Dans le troisième quart du XIIIe siècle, la seigneurie entre dans les mains de la puissante famille de Boussagues par suite du mariage de Garsinde, fille d’Imbert, avec Aymeri de Boussagues2. A partir de cette date, le château n'est plus habité que de façon épisodique par des familles qui ne voient en Puissalicon qu'une seigneurie secondaire de leur patrimoine nobiliaire.
Au bas Moyen Âge, la seigneurie passe des mains d’Aymeri de Boussagues à son fils Guillaume, à son petit-fils Déodat puis à son arrière-petit-fils Pierre3. La mort de ce dernier en 1348, sans enfants, complique la succession4. L’héritage de Pierre de Boussagues est finalement partagé en deux parties par acte du 12 avril 1368 : le fief de Boussagues revint à Marquèze de Vailhauquès tandis que Josionde de Sauveterre reste en possession des terres de Puissalicon. Quelques semaines plus tard, le 22 mai 1368, Nicolas de la Jugie acquiert la baronnie de Puissalicon5. L’acte rapporte la vente du fortalicium avec tous les édifices, tours et défenses qui en dépendent, toutes les juridictions et tous les biens meubles et immeubles que Josionde possède dans le districtus de Puissalicon pour la somme de 5920 francs. Il est ensuite reconnu qu'outre ces biens, Josionde ratifie la vente d'un hospicium contigu au fortalicium du lieu pour le prix de 40 francs. Nicolas de la Jugie meurt sans postérité en 1374, sa sœur Hélix de la Jugie hérite de tous ses biens, dont la seigneurie de Puissalicon6.
La parenthèse de la Jugie est de courte durée, puisque Josionde de Sauveterre réapparaît dans les archives communales dès 13847. Celle-ci épouse en secondes noces Nicolas de Lettes, dans la famille duquel elle apporte la seigneurie de Puissalicon. Leur descendant Antoine de Lettes épouse le 6 décembre 1488 Blanche des Prez de Montpezat, issue d’une puissante famille originaire du Quercy. De leur union naîtra Jean de Lettes, évêque de Béziers, et Antoine de Lettes – qui prendra le nom et les armes de la famille de sa mère en 1539 suite à la mort de son oncle Jean des Prez de Montpezat - nommé Lieutenant général du Languedoc en 1542 puis Maréchal de France en 1543.
En 1572, Melchior de Montpezat vend les seigneuries de Puissalicon et de Paraza à François Ier de Rogier, baron de Ferrals, pour la somme de 55 000 livres8. La famille de Rogier s’allie à la famille de Gauléjac suite au mariage en 1627 de Jeanne de Rogier et Jean-Marc II de Gaulejac9. Les droits de justice sont revendus par Antoine de Rogier en 1642, puis rachetés par madame de Gauléjac en 177710. La seigneurie reste dans le giron de la famille de Gaulejac jusqu’à la Révolution. Leurs descendants sont encore aujourd’hui propriétaires du château haut de Puissalicon.

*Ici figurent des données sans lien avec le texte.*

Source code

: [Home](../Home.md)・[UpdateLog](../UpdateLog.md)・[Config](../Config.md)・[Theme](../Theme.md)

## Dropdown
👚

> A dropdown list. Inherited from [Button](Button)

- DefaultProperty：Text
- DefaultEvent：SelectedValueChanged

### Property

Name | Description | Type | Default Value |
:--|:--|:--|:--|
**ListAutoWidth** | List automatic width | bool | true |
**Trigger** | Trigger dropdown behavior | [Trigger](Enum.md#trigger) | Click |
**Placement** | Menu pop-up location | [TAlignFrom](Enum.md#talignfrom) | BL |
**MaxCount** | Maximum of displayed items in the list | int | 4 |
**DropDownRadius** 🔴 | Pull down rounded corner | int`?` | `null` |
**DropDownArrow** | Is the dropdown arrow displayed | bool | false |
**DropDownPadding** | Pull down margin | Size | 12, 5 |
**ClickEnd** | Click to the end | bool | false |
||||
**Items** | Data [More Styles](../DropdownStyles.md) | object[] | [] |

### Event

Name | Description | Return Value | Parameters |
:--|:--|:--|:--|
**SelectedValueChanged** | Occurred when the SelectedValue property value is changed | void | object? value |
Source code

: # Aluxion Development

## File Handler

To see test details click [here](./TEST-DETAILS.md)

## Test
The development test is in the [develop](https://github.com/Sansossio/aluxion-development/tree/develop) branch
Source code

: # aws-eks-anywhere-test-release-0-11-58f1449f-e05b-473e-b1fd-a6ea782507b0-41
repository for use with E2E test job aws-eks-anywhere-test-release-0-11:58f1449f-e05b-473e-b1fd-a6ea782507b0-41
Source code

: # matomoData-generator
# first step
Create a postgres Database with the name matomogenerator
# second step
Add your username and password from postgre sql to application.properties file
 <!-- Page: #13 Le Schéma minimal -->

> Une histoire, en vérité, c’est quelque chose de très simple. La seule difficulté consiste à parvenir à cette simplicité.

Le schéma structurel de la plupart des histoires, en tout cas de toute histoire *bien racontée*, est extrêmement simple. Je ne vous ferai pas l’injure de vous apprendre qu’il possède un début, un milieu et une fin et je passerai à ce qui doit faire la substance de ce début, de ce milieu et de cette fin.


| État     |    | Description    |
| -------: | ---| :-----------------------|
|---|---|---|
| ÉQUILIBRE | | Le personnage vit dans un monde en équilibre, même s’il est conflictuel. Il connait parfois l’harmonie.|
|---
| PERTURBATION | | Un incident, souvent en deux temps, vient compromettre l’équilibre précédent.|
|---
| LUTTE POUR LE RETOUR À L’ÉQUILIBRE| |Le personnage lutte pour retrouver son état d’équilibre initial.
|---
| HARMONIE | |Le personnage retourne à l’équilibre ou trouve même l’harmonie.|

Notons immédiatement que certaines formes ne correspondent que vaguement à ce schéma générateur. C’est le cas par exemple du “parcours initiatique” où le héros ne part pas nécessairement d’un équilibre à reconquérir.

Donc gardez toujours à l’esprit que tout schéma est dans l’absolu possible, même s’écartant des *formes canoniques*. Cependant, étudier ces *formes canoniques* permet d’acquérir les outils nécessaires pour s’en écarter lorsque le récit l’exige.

Le château défensif (11e-15e siècle)
Le château primitif est probablement construit au 11e siècle ou au 12e siècle par les seigneurs portant le nom de Puissalicon. Il ne reste rien de ce premier édifice, dont on ignore à peu près tout de la disposition, hormis peut-être la chapelle castrale à l’est de l’ensemble. L'entrée principale, initialement au sud, a été obstruée par la construction de l'église paroissiale en 1337, qui a probablement également amputé une partie du choeur de la chapelle castrale. Le château est sans doute renforcé par la famille Boussagues avec la construction des deux tours rondes, dont la base à bossages témoigne d’une construction de la fin du 13e ou du début du 14e siècle.
Vue aérienne oblique, le château, la chapelle castrale et l'église paroissiale.Base à bossages de la tour sud, détail.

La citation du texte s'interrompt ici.